Tuesday, June 9, 2009

LinkedIn or LockedOut, a Rant by Francesca Maxime


LinkedIn or LockedOut, by Francesca Maxime June 9, 2009

So instead of writing this blog post, I should really be getting back to work. But I can't get over the nagging feeling I get every single time I get on LinkedIn. Why?

I love Facebook. I'm having fun flirting with Twitter. I enjoy regular old Email. I've even started this Blog. An RSS feed is no longer foreign to me. And Yes, I get WIRED magazine.

So when LinkedIn first came around, I joined up-perhaps three or four years ago? For awhile I only had a handful of "contacts" (not friends mind you - contacts) because, frankly, I was too busy Anchoring the nightly news for ABC in Pensacola to "network" online. But as I grew into my job, and people found me online, etc., I accepted contacts here and there, and recently, after having been laid off, was told I should "beef up" my LinkedIn profile, because it was the first thing people saw when they Googled me. He was right.

So, I finished up the sections that were blank. And then I did another thing my friend recommended: I asked people to "recommend" me. Basically, it's like asking for references from the LinkedIn contacts you have in your circle. (Mine are up to 101 right now. On FB I'm at about 2100, and it's only been a year... And Tweeting for three months? I'm batting around a 300). I've even Bing'ed in the last couple of days. Have you? Yea, exactly...

In any case, so I send out an all-call for recommendations and get a dozen back. Great! No worries! Fabu! Thank you! And then, I try to reach out to a few people I know, but don't really know (you know, FB'ers, what I mean), and send them a message inquiring about something.
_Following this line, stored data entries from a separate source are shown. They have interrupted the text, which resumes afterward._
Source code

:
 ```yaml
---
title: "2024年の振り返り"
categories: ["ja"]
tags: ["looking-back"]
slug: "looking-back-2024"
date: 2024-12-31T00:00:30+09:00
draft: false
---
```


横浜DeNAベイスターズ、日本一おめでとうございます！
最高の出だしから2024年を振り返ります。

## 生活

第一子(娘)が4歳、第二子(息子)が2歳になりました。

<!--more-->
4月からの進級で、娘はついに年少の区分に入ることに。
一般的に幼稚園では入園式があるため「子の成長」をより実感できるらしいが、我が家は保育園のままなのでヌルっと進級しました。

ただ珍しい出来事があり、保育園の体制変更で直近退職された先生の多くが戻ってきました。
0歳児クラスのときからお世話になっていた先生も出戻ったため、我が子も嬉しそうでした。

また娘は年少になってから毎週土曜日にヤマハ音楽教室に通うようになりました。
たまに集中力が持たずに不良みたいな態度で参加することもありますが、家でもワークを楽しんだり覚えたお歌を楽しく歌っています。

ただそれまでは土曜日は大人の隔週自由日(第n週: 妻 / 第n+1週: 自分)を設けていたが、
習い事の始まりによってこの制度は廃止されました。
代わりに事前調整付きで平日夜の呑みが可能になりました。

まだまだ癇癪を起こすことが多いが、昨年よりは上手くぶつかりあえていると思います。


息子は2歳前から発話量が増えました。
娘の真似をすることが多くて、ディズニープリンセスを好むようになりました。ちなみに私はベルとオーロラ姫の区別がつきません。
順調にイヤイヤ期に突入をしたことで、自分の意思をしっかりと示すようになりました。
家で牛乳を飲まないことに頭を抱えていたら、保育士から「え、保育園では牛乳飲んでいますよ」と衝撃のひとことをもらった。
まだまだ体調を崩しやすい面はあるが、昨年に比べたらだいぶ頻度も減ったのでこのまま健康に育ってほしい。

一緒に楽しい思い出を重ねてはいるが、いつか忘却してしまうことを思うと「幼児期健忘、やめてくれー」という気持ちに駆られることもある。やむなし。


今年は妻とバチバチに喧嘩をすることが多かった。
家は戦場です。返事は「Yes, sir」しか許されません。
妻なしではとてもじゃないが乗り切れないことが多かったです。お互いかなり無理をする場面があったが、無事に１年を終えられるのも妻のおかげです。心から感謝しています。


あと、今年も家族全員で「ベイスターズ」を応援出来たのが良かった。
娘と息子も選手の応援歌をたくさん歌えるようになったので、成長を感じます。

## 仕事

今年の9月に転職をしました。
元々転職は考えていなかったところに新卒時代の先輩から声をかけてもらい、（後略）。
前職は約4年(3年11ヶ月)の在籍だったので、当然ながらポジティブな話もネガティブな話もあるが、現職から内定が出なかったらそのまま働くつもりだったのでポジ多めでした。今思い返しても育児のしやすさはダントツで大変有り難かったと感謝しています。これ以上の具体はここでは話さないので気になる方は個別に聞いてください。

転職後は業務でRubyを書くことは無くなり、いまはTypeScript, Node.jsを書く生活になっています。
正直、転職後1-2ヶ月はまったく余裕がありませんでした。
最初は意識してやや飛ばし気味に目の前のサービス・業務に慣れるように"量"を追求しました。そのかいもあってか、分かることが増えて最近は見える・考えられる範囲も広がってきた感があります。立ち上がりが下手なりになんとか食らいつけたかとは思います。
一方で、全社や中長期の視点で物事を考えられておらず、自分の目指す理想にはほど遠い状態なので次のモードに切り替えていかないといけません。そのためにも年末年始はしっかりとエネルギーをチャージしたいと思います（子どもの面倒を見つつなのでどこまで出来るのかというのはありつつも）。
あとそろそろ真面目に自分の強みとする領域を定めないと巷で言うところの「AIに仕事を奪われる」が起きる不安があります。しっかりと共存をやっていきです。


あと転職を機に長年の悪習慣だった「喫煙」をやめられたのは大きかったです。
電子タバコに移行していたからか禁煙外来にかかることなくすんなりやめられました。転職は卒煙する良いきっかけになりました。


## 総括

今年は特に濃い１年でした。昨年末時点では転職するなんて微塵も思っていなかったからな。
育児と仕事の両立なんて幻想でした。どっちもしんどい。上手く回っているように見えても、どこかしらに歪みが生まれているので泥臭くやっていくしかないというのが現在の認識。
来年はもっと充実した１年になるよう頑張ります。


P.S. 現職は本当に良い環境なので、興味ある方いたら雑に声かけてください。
Well you might as well slap me in the face with a frying pan, or unleash the guillotine. Because LinkedIn doesn't work that way. And it obviously doesn't want to. And that's obviously perfectly fine with many of its users. But not really with me. It's kind of like Match.com for online dating. You send a "wink" and then you either get nothing back (which is fine), or, you get back one of those "I'm not really into you" messages, which is worse. LinkedIn's kind of says something like: "Several people whom you've contacted say they don't know you. You should only invite people you know to connect with you on LinkedIn."

Ok...... soo...... I guess I'm missing the point. If I went to a cocktail party and knew everyone there, why would I go to that party? Sure, I can enjoy their company one on one, can chat about things we already share in common or know. But isn't what makes the party fun, the fact that you get to meet new people and sometimes you don't know who they are or what they'll do? Getting "introduced" through a LinkedIn connection doesn't work with the facility one has in real, live situations where you're seated at a table with your friend, and the friend introduces you to person across the table and says "Ginger, this is Francesca. Francesca, this is Ginger. We used to work together at blah blah blah..." and so on and so forth, add a few cocktails and you're off and running.

See, I like to keep things loose. To me, LinkedIn is more like wearing a corset and girdle everyday to work. (Yea, women did that in the 40's, even when their "work" was most often vacuuming and cooking at home). It's not comfortable. It's unnecessary. And it's really not the way things are moving: towards connection, versus isolation. Toward sharing, versus major privacy protection (I leave that to my Symantec/Norton Security whatever thingamajig). Nor is wearing the equivalent of sweatpants everyday and being sloppy FB'ers or Twitterers acceptable, no. I'm not advocating that. I'm just advocating that LinkedIn chill out.

Sure people say it's about "business" networking, versus "social" networking. Whatever. To me, it's pretty much all the same. Why? Because smart people are always thinking about their careers and the world, no matter if they're at an official trade show seminar, or at the after-party happy hour. Whether they're on LinkedIn, or Twitter, or Facebook, or even Myspace.

All I'm sayin' is, if you don't wanna "connect" with me on LinkedIn, don't. I can take the heat. Not everyone's gonna love ya. And if you don't like me and wanna stay away on Facebook, feel free to do that too. And if you wanna follow me on Twitter, or not, be my guest. I enjoy all of your posts and the folks I follow.

But as for LinkedIn? I'm thinking they might as well call it LockedOut. This is one party that even if I were Michelle Obama, I don't think I'd feel that great about attending, no matter how swell I looked.